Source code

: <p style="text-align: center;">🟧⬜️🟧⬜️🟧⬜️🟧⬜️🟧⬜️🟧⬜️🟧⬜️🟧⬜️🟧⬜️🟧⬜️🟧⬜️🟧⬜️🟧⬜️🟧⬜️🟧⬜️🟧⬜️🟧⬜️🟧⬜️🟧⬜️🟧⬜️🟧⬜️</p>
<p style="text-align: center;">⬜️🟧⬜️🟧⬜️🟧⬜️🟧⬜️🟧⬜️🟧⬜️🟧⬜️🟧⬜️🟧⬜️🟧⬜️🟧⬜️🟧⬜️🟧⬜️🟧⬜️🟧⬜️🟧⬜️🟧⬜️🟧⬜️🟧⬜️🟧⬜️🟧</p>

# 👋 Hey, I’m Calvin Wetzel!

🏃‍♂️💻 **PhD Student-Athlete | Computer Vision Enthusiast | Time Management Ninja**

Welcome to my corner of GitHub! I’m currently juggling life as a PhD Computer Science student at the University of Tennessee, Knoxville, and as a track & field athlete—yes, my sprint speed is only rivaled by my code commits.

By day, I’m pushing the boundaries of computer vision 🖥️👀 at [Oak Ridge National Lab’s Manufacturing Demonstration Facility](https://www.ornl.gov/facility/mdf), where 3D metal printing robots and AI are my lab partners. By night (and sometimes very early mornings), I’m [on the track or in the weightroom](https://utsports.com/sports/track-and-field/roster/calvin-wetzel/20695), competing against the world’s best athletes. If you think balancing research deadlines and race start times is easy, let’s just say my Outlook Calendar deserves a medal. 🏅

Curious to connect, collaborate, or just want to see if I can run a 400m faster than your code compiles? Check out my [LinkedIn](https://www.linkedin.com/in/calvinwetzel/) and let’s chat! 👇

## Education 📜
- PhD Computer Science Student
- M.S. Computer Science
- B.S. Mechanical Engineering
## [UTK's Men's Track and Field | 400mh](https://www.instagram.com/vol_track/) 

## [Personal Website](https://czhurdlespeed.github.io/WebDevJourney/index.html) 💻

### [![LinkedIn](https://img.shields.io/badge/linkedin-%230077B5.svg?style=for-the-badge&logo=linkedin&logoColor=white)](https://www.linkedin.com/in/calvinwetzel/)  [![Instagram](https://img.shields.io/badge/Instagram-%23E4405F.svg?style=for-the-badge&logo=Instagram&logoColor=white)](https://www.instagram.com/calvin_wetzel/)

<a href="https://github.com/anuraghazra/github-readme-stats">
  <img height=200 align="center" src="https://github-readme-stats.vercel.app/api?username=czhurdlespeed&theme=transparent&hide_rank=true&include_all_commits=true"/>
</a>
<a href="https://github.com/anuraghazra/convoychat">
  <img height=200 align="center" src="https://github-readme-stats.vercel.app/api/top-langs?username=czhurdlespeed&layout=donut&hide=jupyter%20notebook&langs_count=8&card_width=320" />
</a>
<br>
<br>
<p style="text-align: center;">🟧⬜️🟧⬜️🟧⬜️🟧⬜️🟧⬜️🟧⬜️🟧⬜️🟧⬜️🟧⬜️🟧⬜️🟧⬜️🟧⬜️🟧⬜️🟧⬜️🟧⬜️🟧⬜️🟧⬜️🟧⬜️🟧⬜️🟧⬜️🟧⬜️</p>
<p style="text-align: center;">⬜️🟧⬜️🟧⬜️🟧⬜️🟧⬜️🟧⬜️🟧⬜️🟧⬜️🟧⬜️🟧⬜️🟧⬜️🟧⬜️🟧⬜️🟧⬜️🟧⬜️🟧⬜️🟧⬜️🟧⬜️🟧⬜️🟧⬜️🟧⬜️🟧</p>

- - - - -

Print each record from the listing above exactly as it was given.

EXPECTED ANSWER:
Source code

: <p style="text-align: center;">🟧⬜️🟧⬜️🟧⬜️🟧⬜️🟧⬜️🟧⬜️🟧⬜️🟧⬜️🟧⬜️🟧⬜️🟧⬜️🟧⬜️🟧⬜️🟧⬜️🟧⬜️🟧⬜️🟧⬜️🟧⬜️🟧⬜️🟧⬜️🟧⬜️</p>
<p style="text-align: center;">⬜️🟧⬜️🟧⬜️🟧⬜️🟧⬜️🟧⬜️🟧⬜️🟧⬜️🟧⬜️🟧⬜️🟧⬜️🟧⬜️🟧⬜️🟧⬜️🟧⬜️🟧⬜️🟧⬜️🟧⬜️🟧⬜️🟧⬜️🟧⬜️🟧</p>

# 👋 Hey, I’m Calvin Wetzel!

🏃‍♂️💻 **PhD Student-Athlete | Computer Vision Enthusiast | Time Management Ninja**

Welcome to my corner of GitHub! I’m currently juggling life as a PhD Computer Science student at the University of Tennessee, Knoxville, and as a track & field athlete—yes, my sprint speed is only rivaled by my code commits.

By day, I’m pushing the boundaries of computer vision 🖥️👀 at [Oak Ridge National Lab’s Manufacturing Demonstration Facility](https://www.ornl.gov/facility/mdf), where 3D metal printing robots and AI are my lab partners. By night (and sometimes very early mornings), I’m [on the track or in the weightroom](https://utsports.com/sports/track-and-field/roster/calvin-wetzel/20695), competing against the world’s best athletes. If you think balancing research deadlines and race start times is easy, let’s just say my Outlook Calendar deserves a medal. 🏅

Curious to connect, collaborate, or just want to see if I can run a 400m faster than your code compiles? Check out my [LinkedIn](https://www.linkedin.com/in/calvinwetzel/) and let’s chat! 👇

## Education 📜
- PhD Computer Science Student
- M.S. Computer Science
- B.S. Mechanical Engineering
## [UTK's Men's Track and Field | 400mh](https://www.instagram.com/vol_track/) 

## [Personal Website](https://czhurdlespeed.github.io/WebDevJourney/index.html) 💻

### [![LinkedIn](https://img.shields.io/badge/linkedin-%230077B5.svg?style=for-the-badge&logo=linkedin&logoColor=white)](https://www.linkedin.com/in/calvinwetzel/)  [![Instagram](https://img.shields.io/badge/Instagram-%23E4405F.svg?style=for-the-badge&logo=Instagram&logoColor=white)](https://www.instagram.com/calvin_wetzel/)

<a href="https://github.com/anuraghazra/github-readme-stats">
  <img height=200 align="center" src="https://github-readme-stats.vercel.app/api?username=czhurdlespeed&theme=transparent&hide_rank=true&include_all_commits=true"/>
</a>
<a href="https://github.com/anuraghazra/convoychat">
  <img height=200 align="center" src="https://github-readme-stats.vercel.app/api/top-langs?username=czhurdlespeed&layout=donut&hide=jupyter%20notebook&langs_count=8&card_width=320" />
</a>
<br>
<br>
<p style="text-align: center;">🟧⬜️🟧⬜️🟧⬜️🟧⬜️🟧⬜️🟧⬜️🟧⬜️🟧⬜️🟧⬜️🟧⬜️🟧⬜️🟧⬜️🟧⬜️🟧⬜️🟧⬜️🟧⬜️🟧⬜️🟧⬜️🟧⬜️🟧⬜️🟧⬜️</p>
<p style="text-align: center;">⬜️🟧⬜️🟧⬜️🟧⬜️🟧⬜️🟧⬜️🟧⬜️🟧⬜️🟧⬜️🟧⬜️🟧⬜️🟧⬜️🟧⬜️🟧⬜️🟧⬜️🟧⬜️🟧⬜️🟧⬜️🟧⬜️🟧⬜️🟧⬜️🟧</p>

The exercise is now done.